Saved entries
····················

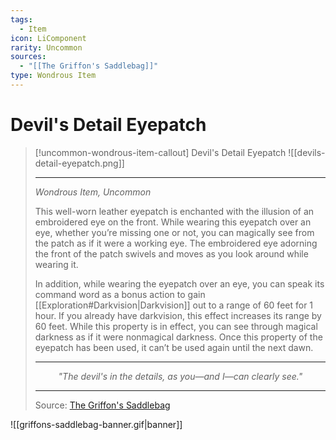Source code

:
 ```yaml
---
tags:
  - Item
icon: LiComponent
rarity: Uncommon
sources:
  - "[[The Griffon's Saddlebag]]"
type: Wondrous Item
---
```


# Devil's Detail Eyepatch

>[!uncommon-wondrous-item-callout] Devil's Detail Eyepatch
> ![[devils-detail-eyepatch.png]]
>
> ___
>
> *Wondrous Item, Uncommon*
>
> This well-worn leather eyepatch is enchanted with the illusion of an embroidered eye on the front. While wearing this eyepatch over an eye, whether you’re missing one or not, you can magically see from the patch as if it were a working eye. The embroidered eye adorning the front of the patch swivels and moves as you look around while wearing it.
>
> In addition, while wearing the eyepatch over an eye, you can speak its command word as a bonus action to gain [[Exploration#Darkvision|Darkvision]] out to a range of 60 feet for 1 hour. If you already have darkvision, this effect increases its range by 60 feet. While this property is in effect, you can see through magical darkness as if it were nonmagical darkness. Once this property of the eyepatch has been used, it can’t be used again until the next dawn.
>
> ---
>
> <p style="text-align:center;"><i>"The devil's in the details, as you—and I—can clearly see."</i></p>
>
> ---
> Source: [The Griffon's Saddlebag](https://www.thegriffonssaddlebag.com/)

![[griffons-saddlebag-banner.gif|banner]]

····················

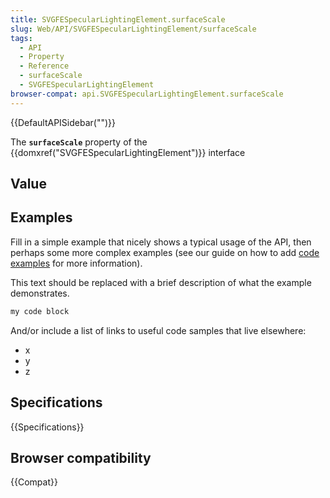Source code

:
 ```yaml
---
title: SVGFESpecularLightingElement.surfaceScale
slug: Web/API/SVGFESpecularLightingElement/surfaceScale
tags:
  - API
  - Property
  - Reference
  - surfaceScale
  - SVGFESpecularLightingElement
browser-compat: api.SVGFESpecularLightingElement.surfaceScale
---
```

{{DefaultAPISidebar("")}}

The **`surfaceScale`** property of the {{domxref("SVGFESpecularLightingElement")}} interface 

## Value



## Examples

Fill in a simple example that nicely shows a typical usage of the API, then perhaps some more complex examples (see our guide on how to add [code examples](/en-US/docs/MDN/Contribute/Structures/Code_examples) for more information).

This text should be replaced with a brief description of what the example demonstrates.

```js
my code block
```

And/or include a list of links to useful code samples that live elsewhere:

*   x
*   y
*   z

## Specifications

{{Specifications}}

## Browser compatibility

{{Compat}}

····················

WHAT YOU HAVE TO DO: Your answer must be a single number: the count of lines in the records that include "surfaceScale".

REPLY: 5